Libération évoque de son côté les aspects de l'événement qui prêtent flanc à une critique que ne saurait pas énoncer la  béate génération de Jean Paul II  : la rapidité du procès de béatification, dont la vitesse d'exécution est il est vrai très inhabituelle, reposerait sur un calcul de l'Eglise, qui souhaite  récréer un moment d'enthousiasme alors qu'elle se trouve en difficulté, notamment après les scandales de pédophilie  selon le vaticaniste du Corriere della Sera, Bruno Bartoloni. Les décisions contestées du pape polonais sont, de façon classique, son   soutien inconditionnel au fondateur des Légionnaires du Christ, Marcial Maciel Degollado, soupçonné d'abus sexuels , et son  son comportement vis-à-vis des théologiens sud-américains de la Libération, exactement à l'opposé de ce que devrait représenter un modèle chrétien , selon le théologien en rupture de ban Hans Kung.

Bernard Lecomte, auteur d'une biographie de référence sur le souverain pontife béatifié, relevait sur son blog personnel la malhonnêteté de certaines de ces mises en cause :  Faut-il rappeler aussi qu'à l'époque où Jean-Paul II était pape, dans les années 1978-82, le journal Libération menait un combat idéologique pour banaliser la pédophilie ?  Robert Royal, avec hauteur de vue, réglait la question :  En regard  de son legs au monde et aux croyants  les critiques de Jean-Paul II, en provenance de divers secteurs, font l'impression de chicaneries.

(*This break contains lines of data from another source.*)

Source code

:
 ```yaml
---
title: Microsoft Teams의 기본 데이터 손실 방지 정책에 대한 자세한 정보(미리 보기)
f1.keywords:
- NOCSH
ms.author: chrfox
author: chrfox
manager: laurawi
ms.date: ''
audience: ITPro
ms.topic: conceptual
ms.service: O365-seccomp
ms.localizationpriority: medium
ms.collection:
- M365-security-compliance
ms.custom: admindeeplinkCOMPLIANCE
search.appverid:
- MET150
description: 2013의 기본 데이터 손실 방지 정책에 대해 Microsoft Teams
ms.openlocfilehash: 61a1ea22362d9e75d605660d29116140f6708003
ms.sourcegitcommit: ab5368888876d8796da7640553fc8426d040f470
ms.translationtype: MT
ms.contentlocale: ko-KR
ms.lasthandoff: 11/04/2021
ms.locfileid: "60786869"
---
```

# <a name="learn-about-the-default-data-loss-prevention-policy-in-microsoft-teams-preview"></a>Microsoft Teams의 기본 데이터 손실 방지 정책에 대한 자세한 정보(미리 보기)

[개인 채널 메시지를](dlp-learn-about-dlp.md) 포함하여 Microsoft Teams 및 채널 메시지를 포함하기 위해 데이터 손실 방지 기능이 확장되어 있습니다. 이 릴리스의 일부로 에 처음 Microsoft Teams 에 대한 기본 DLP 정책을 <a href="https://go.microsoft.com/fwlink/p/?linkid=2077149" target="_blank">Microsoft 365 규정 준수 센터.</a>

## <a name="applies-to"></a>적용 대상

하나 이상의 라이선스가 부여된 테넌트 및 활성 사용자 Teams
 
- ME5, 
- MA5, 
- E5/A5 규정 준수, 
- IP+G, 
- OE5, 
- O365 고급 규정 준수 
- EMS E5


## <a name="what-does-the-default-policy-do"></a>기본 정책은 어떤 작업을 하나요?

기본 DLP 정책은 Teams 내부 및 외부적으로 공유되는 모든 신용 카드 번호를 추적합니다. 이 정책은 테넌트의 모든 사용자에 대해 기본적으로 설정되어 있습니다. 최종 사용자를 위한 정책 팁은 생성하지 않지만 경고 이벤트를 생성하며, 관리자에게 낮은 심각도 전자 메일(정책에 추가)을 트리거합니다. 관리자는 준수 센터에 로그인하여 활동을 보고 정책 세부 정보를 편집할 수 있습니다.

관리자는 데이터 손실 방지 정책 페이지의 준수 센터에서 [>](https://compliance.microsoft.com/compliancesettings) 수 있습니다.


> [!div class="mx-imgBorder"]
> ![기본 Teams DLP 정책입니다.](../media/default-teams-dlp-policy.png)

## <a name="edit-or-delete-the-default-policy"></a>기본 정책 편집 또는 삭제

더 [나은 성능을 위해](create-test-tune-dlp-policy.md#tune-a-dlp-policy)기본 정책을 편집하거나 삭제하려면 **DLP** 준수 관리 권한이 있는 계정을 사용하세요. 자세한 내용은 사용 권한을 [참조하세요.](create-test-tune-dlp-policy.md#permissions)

Ne s'est-il pas passé de mauvaises choses durant son pontificat ? Oui. A-t-il porté remède à tout ce qui n'allait pas dans l'Église ? Non. Les gens qui se livrent à ce type de critiques confondent sainteté et perfection . Or c'est bien un homme dont on a fait mémoire dimanche à Rome. Imparfait donc, d'évidence.

Quant à être saint un jour, il lui faudra encore attendre, mais peut-être pas trop longtemps, souligne TF1, citant l'interview donnée par le cardinal Bertone à la chaîne Rai Uno.  Interrogé sur une éventuelle canonisation du pape polonais , il a répondu :  il suffira d'un miracle scientifiquement prouvé et jugé tel, (une guérison) jugée inexplicable du point de vue scientifique par la commission médicale, la commission théologique ainsi que les cardinaux et évêques membres de la Congrégation pour la Cause des Saints . Et, concluait le Secrétaire d'Etat du Vatican,  certainement d'ici quelques années .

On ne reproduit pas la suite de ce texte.